### Task instructions
Your response should be the complete data, transcribed exactly.

════════

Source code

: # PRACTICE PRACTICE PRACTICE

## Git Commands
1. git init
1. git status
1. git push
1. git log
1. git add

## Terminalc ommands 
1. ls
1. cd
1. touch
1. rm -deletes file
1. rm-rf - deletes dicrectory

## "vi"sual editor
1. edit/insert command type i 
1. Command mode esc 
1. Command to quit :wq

════════

### Exercise solution
Source code

: # PRACTICE PRACTICE PRACTICE

## Git Commands
1. git init
1. git status
1. git push
1. git log
1. git add

## Terminalc ommands 
1. ls
1. cd
1. touch
1. rm -deletes file
1. rm-rf - deletes dicrectory

## "vi"sual editor
1. edit/insert command type i 
1. Command mode esc 
1. Command to quit :wq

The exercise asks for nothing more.